Do you see a possibility I missed somewhere?

Thanks

  • Ah, so preloading is my only option right? I will deal with it then.

    Thanks daith!
  • Okay I understand now. I would have thought the main overhead was reading the words at a 256 byte displacement from each other, and that overhead is what needs to be reduced as far as possible. I don't think there is a large scope for improvement but using preload instuctions withing the loop might help. So I'd go for something like
    preload adr
    preload adr+256
    preload adr+2*256
    preload adr+3*256

    loop:
    load adr
    preload adr+4*256
    load adr+256
    preload adr+5*256
    load adr+2*256
    preload adr+6*256
    load adr+3*256
    preload adr+7*256
    do the transformation
    store dest
    add 1024 to adr
    add 16 to dest
    go to loop if not finished

    I don't know how many preloads can be outstanding. I have four above but I'd have though a processor would cope with more. The code can be changed easily to do more by having more before the loop and preloading fom further forward in the loop. But what's there ought to cover the overheads of the transformation code.

  • Thanks daith,

    We are talking about bytes here. I have to load the data from memory as the dataset is to big for the cache (800-1000Mb) but the data follows a pattern (hence the 256 bytes offset) I can take advantage of .

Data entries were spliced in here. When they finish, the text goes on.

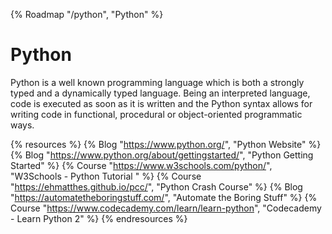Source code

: {% Roadmap "/python", "Python" %}

# Python

Python is a well known programming language which is both a strongly typed and a dynamically typed language. Being an interpreted language, code is executed as soon as it is written and the Python syntax allows for writing code in functional, procedural or object-oriented programmatic ways.

{% resources %}
  {% Blog "https://www.python.org/", "Python Website" %}
  {% Blog "https://www.python.org/about/gettingstarted/", "Python Getting Started" %}
  {% Course "https://www.w3schools.com/python/", "W3Schools - Python Tutorial " %}
  {% Course "https://ehmatthes.github.io/pcc/", "Python Crash Course" %}
  {% Blog "https://automatetheboringstuff.com/", "Automate the Boring Stuff" %}
  {% Course "https://www.codecademy.com/learn/learn-python", "Codecademy - Learn Python 2" %}
{% endresources %}
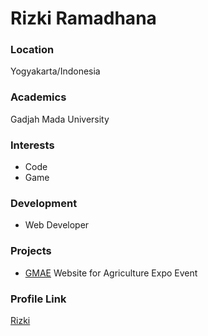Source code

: # Rizki Ramadhana

### Location

Yogyakarta/Indonesia

### Academics

Gadjah Mada University

### Interests

- Code
- Game

### Development

- Web Developer

### Projects

- [GMAE](https://github.com/rizkiprof/GMAE-UGM-Gadjah-Mada-Agro-Expo) Website for Agriculture Expo Event

### Profile Link

[Rizki](https://github.com/rizkiprof)
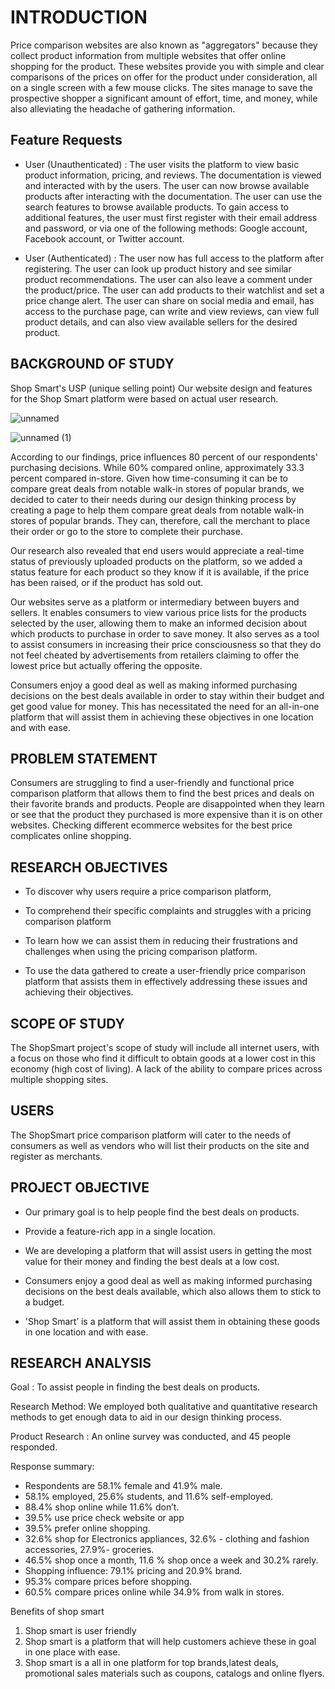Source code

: # INTRODUCTION
Price comparison websites are also known as "aggregators" because they collect product information from multiple websites that offer online shopping for the product. These websites provide you with simple and clear comparisons of the prices on offer for the product under consideration, all on a single screen with a few mouse clicks. The sites manage to save the prospective shopper a significant amount of effort, time, and money, while also alleviating the headache of gathering information.

## Feature Requests

- User (Unauthenticated) :
The user visits the platform to view basic product information, pricing, and reviews. The documentation is viewed and interacted with by the users. The user can now browse available products after interacting with the documentation. The user can use the search features to browse available products. To gain access to additional features, the user must first register with their email address and password, or via one of the following methods: Google account, Facebook account, or Twitter account.

- User (Authenticated) :
The user now has full access to the platform after registering. The user can look up product history and see similar product recommendations. The user can also leave a comment under the product/price. The user can add products to their watchlist and set a price change alert. The user can share on social media and email, has access to the purchase page, can write and view reviews, can view full product details, and can also view available sellers for the desired product.



## BACKGROUND OF STUDY

Shop Smart's USP (unique selling point)
Our website design and features for the Shop Smart platform were based on actual user research.

![unnamed](https://user-images.githubusercontent.com/84202664/182705476-abb3232d-3283-41d4-839f-43d2e2ced2ad.png)

![unnamed (1)](https://user-images.githubusercontent.com/84202664/182707564-564f1cd8-23fa-4d69-a21b-4d5da8e7ebbd.png)

According to our findings, price influences 80 percent of our respondents' purchasing decisions. While 60% compared online, approximately 33.3 percent compared in-store. Given how time-consuming it can be to compare great deals from notable walk-in stores of popular brands, we decided to cater to their needs during our design thinking process by creating a page to help them compare great deals from notable walk-in stores of popular brands. They can, therefore, call the merchant to place their order or go to the store to complete their purchase.

Our research also revealed that end users would appreciate a real-time status of previously uploaded products on the platform, so we added a status feature for each product so they know if it is available, if the price has been raised, or if the product has sold out.

Our websites serve as a platform or intermediary between buyers and sellers. It enables consumers to view various price lists for the products selected by the user, allowing them to make an informed decision about which products to purchase in order to save money. It also serves as a tool to assist consumers in increasing their price consciousness so that they do not feel cheated by advertisements from retailers claiming to offer the lowest price but actually offering the opposite.

Consumers enjoy a good deal as well as making informed purchasing decisions on the best deals available in order to stay within their budget and get good value for money. This has necessitated the need for an all-in-one platform that will assist them in achieving these objectives in one location and with ease.

## PROBLEM STATEMENT

Consumers are struggling to find a user-friendly and functional price comparison platform that allows them to find the best prices and deals on their favorite brands and products.
People are disappointed when they learn or see that the product they purchased is more expensive than it is on other websites.
Checking different ecommerce websites for the best price complicates online shopping.

## RESEARCH OBJECTIVES
- To discover why users require a price comparison platform,

- To comprehend their specific complaints and struggles with a pricing comparison platform

- To learn how we can assist them in reducing their frustrations and challenges when using the pricing comparison platform.

- To use the data gathered to create a user-friendly price comparison platform that assists them in effectively addressing these issues and achieving their objectives.

## SCOPE OF STUDY

The ShopSmart project's scope of study will include all internet users, with a focus on those who find it difficult to obtain goods at a lower cost in this economy (high cost of living). A lack of the ability to compare prices across multiple shopping sites.

## USERS

The ShopSmart price comparison platform will cater to the needs of consumers as well as vendors who will list their products on the site and register as merchants.

## PROJECT OBJECTIVE

- Our primary goal is to help people find the best deals on products.

- Provide a feature-rich app in a single location.

- We are developing a platform that will assist users in getting the most value for their money and finding the best deals at a low cost.

- Consumers enjoy a good deal as well as making informed purchasing decisions on the best deals available, which also allows them to stick to a budget.

- 'Shop Smart’ is a platform that will assist them in obtaining these goods in one location and with ease.

## RESEARCH ANALYSIS

Goal : To assist people in finding the best deals on products.

Research Method: We employed both qualitative and quantitative research methods to get enough data to aid in our design thinking process.

Product Research : An online survey was conducted, and 45 people responded.

Response summary:
* Respondents are 58.1% female and 41.9% male.
* 58.1% employed, 25.6% students, and 11.6% self-employed.
* 88.4% shop online while 11.6% don’t.
* 39.5% use price check website or app
* 39.5% prefer online shopping.
* 32.6% shop for Electronics appliances, 32.6% - clothing and fashion accessories, 27.9%- groceries.
* 46.5% shop once a month, 11.6 % shop once a week and 30.2% rarely.
* Shopping influence: 79.1% pricing and 20.9% brand.
* 95.3% compare prices before shopping.
* 60.5% compare prices online while 34.9% from walk in stores.

Benefits of shop smart 
1. Shop smart is user friendly 
2. Shop smart is a platform that will help customers achieve these in goal in one place with ease.
3. Shop smart is a all in one platform for top brands,latest deals, promotional sales materials such as coupons, catalogs and online flyers.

    I already have a solution, which is to fill the vectors d1,d2,d3,d4 with contiguous data at different offsets, permute them (3 vtrn operations) and do my job from here.

    But if there was an instruction that could avoid the 3 vtrn instruction per load, I would have been happier (causing less consumption on a battery restrained unit and faster return to sleep state).
  • Is the 256 bits or bytes? And what type machine are you talking about? Is the main problem reading the data from store rather than a cache? How much is there altogether? It doesn't really sound like a SIMD problem to me but a data movement problem.